All the selective TAAR1 agonists and antagonist have been used in several studies to unravel the physiological function of TAAR1 in the brain. TAAR1 agonists including RO5166017, RO5256390, and RO5263397 have proven to prevent psychostimulant-induced hyperlocomotion and stress-induced hyperthermia (Revel et al. 2011, 2013). Another TAAR1 partial agonist, RO5203648, showed clear antipsychotic- and antidepressant-like activities (Revel et al. 2012). RO5256390 has been shown to block the compulsive, binge-like eating behavior in rats (Ferragud et al. 2017).

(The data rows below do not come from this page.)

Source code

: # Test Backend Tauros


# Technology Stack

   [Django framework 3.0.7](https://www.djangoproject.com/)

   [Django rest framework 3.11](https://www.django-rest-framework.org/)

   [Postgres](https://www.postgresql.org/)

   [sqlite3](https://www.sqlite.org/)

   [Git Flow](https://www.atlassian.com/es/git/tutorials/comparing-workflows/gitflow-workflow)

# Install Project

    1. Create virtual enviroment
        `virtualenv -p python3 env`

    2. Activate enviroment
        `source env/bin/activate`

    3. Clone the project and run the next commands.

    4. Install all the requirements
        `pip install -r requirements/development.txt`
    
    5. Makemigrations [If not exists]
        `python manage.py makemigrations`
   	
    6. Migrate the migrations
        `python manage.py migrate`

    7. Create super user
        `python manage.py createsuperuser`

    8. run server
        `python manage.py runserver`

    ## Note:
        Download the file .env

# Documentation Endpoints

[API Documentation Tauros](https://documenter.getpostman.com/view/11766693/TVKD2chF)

In addition, these selective agonists have been reported to suppress self-stimulation and compulsive behaviors induced by drugs including cocaine, METH, and nicotine (Cotter et al. 2015; Jing et al. 2014; Liu et al. 2018; Pei et al. 2014, 2015, 2017; Revel et al. 2012; Xue et al. 2018). Collectively, the synthetic TAAR1 agonists and antagonists have provided valuable tools to investigate the function of TAAR1, and have shed light on targeting TAAR1 for the treatment of mental disorders and drug addictions.

In addition, the selective TAAR1 agonists have been used to investigate the role of TAAR1 in other systems. Activation of TAAR1 by RO5166017 and RO5256390 promotes glucose-dependent insulin secretion in β-cells lines and human islets. Furthermore, treatment of the selective TAAR1 agonist in obese mice results in reduced food intake and body weight, suggesting the potential application of TAAR1 agonists for treatment of diabetes and obesity (Michael et al. 2019; Raab et al. 2016). Another TAAR1 agonist RO5203548 has been shown to increase TAAR1 expression and may be associated with miscarriages (Stavrou et al. 2018). Future application of the synthetic TAAR1 agonists will help to reveal the function of TAAR1 in a variety of systems.

Olfactory TAAR Agonists

All TAARs except TAAR1 are highly expressed in OSNs located in the main olfactory epithelium and function as a distinct family of olfactory receptors (Johnson et al. 2012; Liberles and Buck 2006; Pacifico et al. 2012). Like the classical ORs, TAARs also follow the “one-neuron-one-receptor” rule, meaning that one and only one TAAR is expressed in each OSN (Liberles and Buck 2006; Serizawa et al. 2004). TAARs utilize the same signaling pathways as ORs (Fig. 1a) (Liberles and Buck 2006; Zhang et al. 2013). Furthermore, TAARs respond to a specialized set of chemicals, instruct OSNs to dedicated olfactory bulb regions, and mediate distinct animal behaviors, strongly suggesting that they constitute a specific olfactory subsystem (Johnson et al. 2012; Liberles and Buck 2006; Pacifico et al. 2012). As a note, the olfactory TAARs are also ectopically expressed in other tissues but with much lower expression levels, and will not be discussed in this review.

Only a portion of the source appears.